In [46]:
# importing all packages
import great_expectations as gx
import psycopg2
import pandas as pd
import numpy as np
import logging
import csv
import json

# Import the 'config' funtion from the config.py file
from config import config

logging.basicConfig(level=logging.INFO,
                    format='%(asctime)s %(levelname)-8s %(message)s',
                    datefmt='%Y-%m-%d %H:%M:%S')
logger = logging.getLogger(__name__)

logger.handlers = []
logger.setLevel(logging.INFO)


params = config()
conn = psycopg2.connect(**params)
cur = conn.cursor()

def create_pandas_table(sql_query, database = conn):
    table = pd.read_sql_query(sql_query, database)
    return table

In [47]:
donations_mv = create_pandas_table("SELECT * FROM donations_mv")

  table = pd.read_sql_query(sql_query, database)



In [None]:
# read in the data tables
donations_mv = create_pandas_table("SELECT * FROM donations_mv")
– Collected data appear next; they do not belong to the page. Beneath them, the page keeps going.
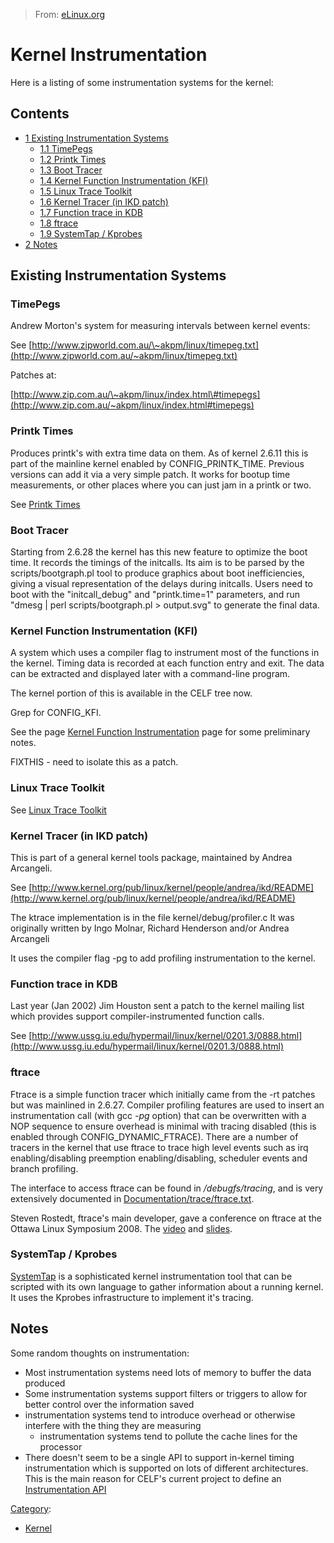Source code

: > From: [eLinux.org](http://eLinux.org/Kernel_Instrumentation "http://eLinux.org/Kernel_Instrumentation")


# Kernel Instrumentation



Here is a listing of some instrumentation systems for the kernel:

## Contents

-   [1 Existing Instrumentation
    Systems](#existing-instrumentation-systems)
    -   [1.1 TimePegs](#timepegs)
    -   [1.2 Printk Times](#printk-times)
    -   [1.3 Boot Tracer](#boot-tracer)
    -   [1.4 Kernel Function Instrumentation
        (KFI)](#kernel-function-instrumentation-kfi)
    -   [1.5 Linux Trace Toolkit](#linux-trace-toolkit)
    -   [1.6 Kernel Tracer (in IKD
        patch)](#kernel-tracer-in-ikd-patch)
    -   [1.7 Function trace in KDB](#function-trace-in-kdb)
    -   [1.8 ftrace](#ftrace)
    -   [1.9 SystemTap / Kprobes](#systemtap-kprobes)
-   [2 Notes](#notes)

## Existing Instrumentation Systems

### TimePegs

Andrew Morton's system for measuring intervals between kernel events:

See
[http://www.zipworld.com.au/\~akpm/linux/timepeg.txt](http://www.zipworld.com.au/~akpm/linux/timepeg.txt)

Patches at:

[http://www.zip.com.au/\~akpm/linux/index.html\#timepegs](http://www.zip.com.au/~akpm/linux/index.html#timepegs)

### Printk Times

Produces printk's with extra time data on them. As of kernel 2.6.11 this
is part of the mainline kernel enabled by CONFIG\_PRINTK\_TIME. Previous
versions can add it via a very simple patch. It works for bootup time
measurements, or other places where you can just jam in a printk or two.

See [Printk Times](../../../.././dev_portals/Boot_Time/Printk_Times/Printk_Times.md "Printk Times")

### Boot Tracer

Starting from 2.6.28 the kernel has this new feature to optimize the
boot time. It records the timings of the initcalls. Its aim is to be
parsed by the scripts/bootgraph.pl tool to produce graphics about boot
inefficiencies, giving a visual representation of the delays during
initcalls. Users need to boot with the "initcall\_debug" and
"printk.time=1" parameters, and run "dmesg | perl scripts/bootgraph.pl
\> output.svg" to generate the final data.

### Kernel Function Instrumentation (KFI)

A system which uses a compiler flag to instrument most of the functions
in the kernel. Timing data is recorded at each function entry and exit.
The data can be extracted and displayed later with a command-line
program.

The kernel portion of this is available in the CELF tree now.

Grep for CONFIG\_KFI.

See the page [Kernel Function
Instrumentation](../../../.././dev_portals/Boot_Time/Initcall_Debug/Printk_Times/Kernel_Function_Instrumentation/Kernel_Function_Instrumentation.md "Kernel Function Instrumentation")
page for some preliminary notes.

FIXTHIS - need to isolate this as a patch.

### Linux Trace Toolkit

See [Linux Trace Toolkit](http://www.opersys.com/LTT/)

### Kernel Tracer (in IKD patch)

This is part of a general kernel tools package, maintained by Andrea
Arcangeli.

See
[http://www.kernel.org/pub/linux/kernel/people/andrea/ikd/README](http://www.kernel.org/pub/linux/kernel/people/andrea/ikd/README)

The ktrace implementation is in the file kernel/debug/profiler.c It was
originally written by Ingo Molnar, Richard Henderson and/or Andrea
Arcangeli

It uses the compiler flag -pg to add profiling instrumentation to the
kernel.

### Function trace in KDB

Last year (Jan 2002) Jim Houston sent a patch to the kernel mailing list
which provides support compiler-instrumented function calls.

See
[http://www.ussg.iu.edu/hypermail/linux/kernel/0201.3/0888.html](http://www.ussg.iu.edu/hypermail/linux/kernel/0201.3/0888.html)

### ftrace

Ftrace is a simple function tracer which initially came from the -rt
patches but was mainlined in 2.6.27. Compiler profiling features are
used to insert an instrumentation call (with gcc *-pg* option) that can
be overwritten with a NOP sequence to ensure overhead is minimal with
tracing disabled (this is enabled through CONFIG\_DYNAMIC\_FTRACE).
There are a number of tracers in the kernel that use ftrace to trace
high level events such as irq enabling/disabling preemption
enabling/disabling, scheduler events and branch profiling.

The interface to access ftrace can be found in */debugfs/tracing*, and
is very extensively documented in
[Documentation/trace/ftrace.txt](http://lxr.free-electrons.com/source/Documentation/trace/ftrace.txt).

Steven Rostedt, ftrace's main developer, gave a conference on ftrace at
the Ottawa Linux Symposium 2008. The
[video](http://free-electrons.com/pub/video/2008/ols/ols2008-steven-rostedt-ftrace.ogg)
and [slides](http://people.redhat.com/srostedt/ftrace-tutorial.odp).

### SystemTap / Kprobes

[SystemTap](http://sourceware.org/systemtap/) is a sophisticated kernel
instrumentation tool that can be scripted with its own language to
gather information about a running kernel. It uses the Kprobes
infrastructure to implement it's tracing.

## Notes

Some random thoughts on instrumentation:

-   Most instrumentation systems need lots of memory to buffer the data
    produced
-   Some instrumentation systems support filters or triggers to allow
    for better control over the information saved
-   instrumentation systems tend to introduce overhead or otherwise
    interfere with the thing they are measuring
    -   instrumentation systems tend to pollute the cache lines for the
        processor
-   There doesn't seem to be a single API to support in-kernel timing
    instrumentation which is supported on lots of different
    architectures. This is the main reason for CELF's current project to
    define an [Instrumentation
    API](../../../.././dev_portals/Boot_Time/Kernel_Function_Trace/Kernel_Instrumentation/Instrumentation_API/Instrumentation_API.md "Instrumentation API")


[Category](http://eLinux.org/Special:Categories "Special:Categories"):

-   [Kernel](http://eLinux.org/Category:Kernel "Category:Kernel")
# convert amount to numeric from string, removing dollar sign and comma
donations_mv['amount'] = donations_mv['amount'].str.replace('$', '', regex=True)
donations_mv['amount'] = donations_mv['amount'].str.replace(',', '', regex=True)
donations_mv['amount'] = pd.to_numeric(donations_mv['amount'])

# create "expect total" variable which we will use later on
donations_mv = donations_mv.assign(expect_total = donations_mv['amount_monetary'] + donations_mv['amount_non_monetary'])

# convert total and amount to numeric
donations_mv['expect_total'] = pd.to_numeric(donations_mv['expect_total'])

# add column with difference between amount and expected total
donations_mv = donations_mv.assign(diff = donations_mv['amount']-donations_mv['expect_total'])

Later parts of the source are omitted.